Он долго поднимался в гору по опушке, часто оглядываясь и ожидая, когда скроется деревня. Но край ее все время был виден, с нижней стороны он сходился с водой, открывающейся отсюда так широко и богато, что невольно хотелось ущипнуть себя, чтобы проверить, не снится ли это ему где-нибудь в глухую недобрую ночь с тоски по родным местам. Потом опушка кончилась, он повернул вправо и вышел на тропинку, но, пройдя немного, бросил ее: рядом с тропинкой припарилась неизвестно откуда взявшаяся тракторная дорога, по обочинам которой, как заборы, валялись стасканные в кучи деревья с высоко торчащими необрубленными ветками. И он пошел просто так, куда глаза глядят и где удобней идти, всюду натыкаясь на знакомые, памятные ему уголки. Вот здесь, под этими черемуховыми кустами, вылезало столько сырых груздей, что их можно было брать каждый день; вот здесь он, впервые осмелившись, схватил рукой змею и притащил ее в деревню, но эту смелость в нем вызвала месть, он собирался подбросить змею Нинке, не ответившей — умри, несчастная! — взаимностью на его любовь; а вот здесь они, ребятишки, ставили шалаш — деревянный почерневший клин до сих пор еще торчал в сосне. Он останавливался, подолгу стоял, внимательно, с какой-то излишней пристальностью и дотошностью вглядываясь в траву, в деревья, словно пытаясь установить важную для себя связь с собой же, каким он был в те годы, — и отходил ни с чем.

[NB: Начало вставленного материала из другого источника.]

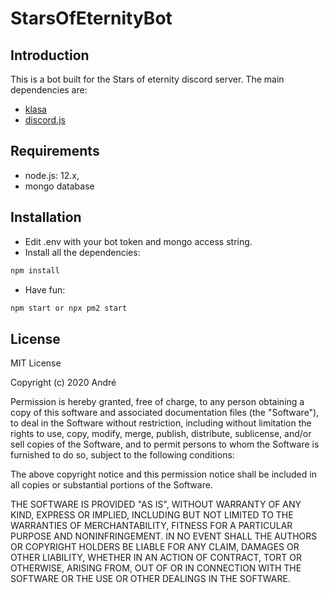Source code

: # StarsOfEternityBot

## Introduction

This is a bot built for the Stars of eternity discord server. The main dependencies are:
- [klasa](https://github.com/dirigeants/klasa/tree/master)
- [discord.js](https://github.com/discordjs/discord.js)

## Requirements
- node.js: 12.x,
- mongo database

## Installation
- Edit .env with your bot token and mongo access string.
- Install all the dependencies:
```bash
npm install
```
- Have fun:
```bash
npm start or npx pm2 start
```

## License

MIT License

Copyright (c) 2020 André

Permission is hereby granted, free of charge, to any person obtaining a copy
of this software and associated documentation files (the "Software"), to deal
in the Software without restriction, including without limitation the rights
to use, copy, modify, merge, publish, distribute, sublicense, and/or sell
copies of the Software, and to permit persons to whom the Software is
furnished to do so, subject to the following conditions:

The above copyright notice and this permission notice shall be included in all
copies or substantial portions of the Software.

THE SOFTWARE IS PROVIDED "AS IS", WITHOUT WARRANTY OF ANY KIND, EXPRESS OR
IMPLIED, INCLUDING BUT NOT LIMITED TO THE WARRANTIES OF MERCHANTABILITY,
FITNESS FOR A PARTICULAR PURPOSE AND NONINFRINGEMENT. IN NO EVENT SHALL THE
AUTHORS OR COPYRIGHT HOLDERS BE LIABLE FOR ANY CLAIM, DAMAGES OR OTHER
LIABILITY, WHETHER IN AN ACTION OF CONTRACT, TORT OR OTHERWISE, ARISING FROM,
OUT OF OR IN CONNECTION WITH THE SOFTWARE OR THE USE OR OTHER DEALINGS IN THE
SOFTWARE.
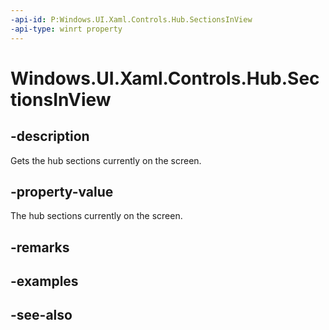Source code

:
```yaml
---
-api-id: P:Windows.UI.Xaml.Controls.Hub.SectionsInView
-api-type: winrt property
---
```


<!-- Property syntax
public Windows.Foundation.Collections.IVector<Windows.UI.Xaml.Controls.HubSection> SectionsInView { get; }
-->

# Windows.UI.Xaml.Controls.Hub.SectionsInView

## -description
Gets the hub sections currently on the screen.



## -property-value
The hub sections currently on the screen.

## -remarks

## -examples

## -see-also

Потом он неожиданно набрел на лужайку, которую почему-то не помнил, не знал о ее существовании, точно она появилась здесь после него. Это было уже далеко от деревни. Он шел без дороги, надеясь, что наткнется на тропинку и начнет потихоньку спускаться вниз. Мать, наверное, теперь беспокоится, а пирожки остыли. В раздумье он не сразу заметил, что из невеселого, в колодинах, леса попал совсем с другой мир.
Здесь было просторно, светло и празднично. Раздвинувшись, чтобы не застить друг другу свет и не тянуть друг у друга влагу из земли, важно и фасонисто, как барыни-боярыни, стояли полные и пышные березы с широко раскинутыми, свешивающимися вниз тяжелыми ветками. Листья на них были еще клейкие, как чешуя, и нежные, с тонкими, бледными прожилками, каждый по отдельности листочек представлялся знобко-притаившимся, пугливым, а все вместе они вызванивали длинную и счастливую песнь покоя. Кружась перед главами, пятнистые стволы берез, омытые весной, вызывали смутное и далекое, блаженно-скорбное томление, то озаряющееся внезапной вспышкой, когда чудилось, что вот-вот оно откроется и назовет свою тайну, то снова покрывающееся туманом. В узорных корявинах и царапинах стволов собирались и обрывались вниз капли сока. Внизу струилась и плавилась тень от берез и цвели подснежники; от невысокой и ровной, будто подстриженной, травы, над которой гудели шмели и порхали бабочки, шёл густой, терпко-медяной дух и веял вздымающимися волнами тихий, молитвенный шелест. И далеко-далеко, дразня и пугая, обносил своим гаданием звонко-равнодушный голос кукушки.
И так хорошо, так сладостно-жутко от жизни и солнца, так удивительно и счастливо было здесь, что от этого невыразимого, несусветного счастья хотелось плакать.
После обеда мать, загремев ведрами, собралась за водой. Виктор окликнул ее:
— Куда ты? Полный бак вон воды. Куда еще?!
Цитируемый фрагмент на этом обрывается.